[Source data]
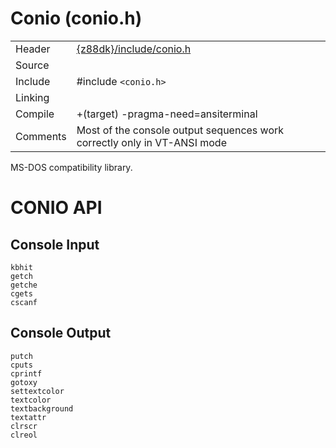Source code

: # Conio (conio.h)

| | |
|-|-|
| Header     | [{z88dk}/include/conio.h](https://raw.githubusercontent.com/z88dk/z88dk/master/include/conio.h)    |
| Source     |                              |                                                                      |
| Include    | #include `<conio.h>`           |                                                                      |
| Linking    |                              |                                                                      |
| Compile    | +(target) -pragma-need=ansiterminal                |                                                                      |
| Comments   | Most of the console output sequences work correctly only in VT-ANSI mode                           |

MS-DOS compatibility library.


# CONIO API

## Console Input

    kbhit
    getch
    getche
    cgets
    cscanf


## Console Output

    putch
    cputs
    cprintf
    gotoxy
    settextcolor
    textcolor
    textbackground
    textattr
    clrscr
    clreol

What is needed: For each line above that holds the string "include", provide a copy of that line.

Your solution:
| Header     | [{z88dk}/include/conio.h](https://raw.githubusercontent.com/z88dk/z88dk/master/include/conio.h)    |
| Include    | #include `<conio.h>`           |                                                                      |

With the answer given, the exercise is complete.